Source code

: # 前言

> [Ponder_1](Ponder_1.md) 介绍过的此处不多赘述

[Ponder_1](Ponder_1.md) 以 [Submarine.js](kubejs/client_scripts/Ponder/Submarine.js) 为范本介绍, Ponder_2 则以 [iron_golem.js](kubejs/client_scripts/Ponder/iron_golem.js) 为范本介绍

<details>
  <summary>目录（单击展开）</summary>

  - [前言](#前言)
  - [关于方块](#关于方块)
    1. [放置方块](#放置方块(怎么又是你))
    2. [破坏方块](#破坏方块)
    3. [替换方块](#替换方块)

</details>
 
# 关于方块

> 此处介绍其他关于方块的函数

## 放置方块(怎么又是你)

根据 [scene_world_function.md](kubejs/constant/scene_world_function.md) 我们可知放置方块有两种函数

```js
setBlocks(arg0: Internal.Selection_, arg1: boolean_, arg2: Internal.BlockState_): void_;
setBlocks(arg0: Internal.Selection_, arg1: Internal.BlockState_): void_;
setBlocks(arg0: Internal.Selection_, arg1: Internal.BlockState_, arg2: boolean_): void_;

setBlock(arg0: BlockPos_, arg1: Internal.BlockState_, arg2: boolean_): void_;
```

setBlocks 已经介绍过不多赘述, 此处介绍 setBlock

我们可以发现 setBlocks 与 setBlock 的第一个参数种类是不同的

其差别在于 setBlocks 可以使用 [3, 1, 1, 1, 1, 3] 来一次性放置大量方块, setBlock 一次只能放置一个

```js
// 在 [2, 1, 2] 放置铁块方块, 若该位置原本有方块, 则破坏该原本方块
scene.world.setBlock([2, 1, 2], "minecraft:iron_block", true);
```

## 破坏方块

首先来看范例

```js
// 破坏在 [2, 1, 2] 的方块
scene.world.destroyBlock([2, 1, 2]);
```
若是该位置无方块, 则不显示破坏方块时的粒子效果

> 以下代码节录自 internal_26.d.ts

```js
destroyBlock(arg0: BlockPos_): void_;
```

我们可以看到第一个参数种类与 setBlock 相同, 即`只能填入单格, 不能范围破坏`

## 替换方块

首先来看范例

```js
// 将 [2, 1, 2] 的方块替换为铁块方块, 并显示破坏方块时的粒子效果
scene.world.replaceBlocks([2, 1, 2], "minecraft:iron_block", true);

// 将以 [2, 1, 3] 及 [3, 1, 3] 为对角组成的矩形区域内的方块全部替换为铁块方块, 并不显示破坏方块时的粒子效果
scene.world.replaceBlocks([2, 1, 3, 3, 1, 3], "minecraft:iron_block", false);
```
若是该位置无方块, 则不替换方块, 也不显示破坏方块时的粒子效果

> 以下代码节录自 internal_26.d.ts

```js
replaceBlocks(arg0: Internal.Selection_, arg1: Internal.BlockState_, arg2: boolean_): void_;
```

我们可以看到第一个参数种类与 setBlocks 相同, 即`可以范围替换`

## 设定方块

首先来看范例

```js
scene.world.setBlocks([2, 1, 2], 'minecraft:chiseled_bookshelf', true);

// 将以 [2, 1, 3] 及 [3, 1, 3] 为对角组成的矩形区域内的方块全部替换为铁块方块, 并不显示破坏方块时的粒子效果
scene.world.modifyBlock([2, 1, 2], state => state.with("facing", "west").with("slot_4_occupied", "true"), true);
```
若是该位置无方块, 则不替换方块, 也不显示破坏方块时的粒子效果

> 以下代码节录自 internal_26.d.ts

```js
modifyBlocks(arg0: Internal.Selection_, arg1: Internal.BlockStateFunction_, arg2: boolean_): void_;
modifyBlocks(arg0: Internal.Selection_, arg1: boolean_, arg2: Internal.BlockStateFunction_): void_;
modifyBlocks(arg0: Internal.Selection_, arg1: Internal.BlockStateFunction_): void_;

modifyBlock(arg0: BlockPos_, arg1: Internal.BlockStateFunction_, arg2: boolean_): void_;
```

--- WORK INSTRUCTION ---
Determine how many lines of the material above contain "modifyBlocks", and give that number with no other words.

--- YOUR RESPONSE ---
3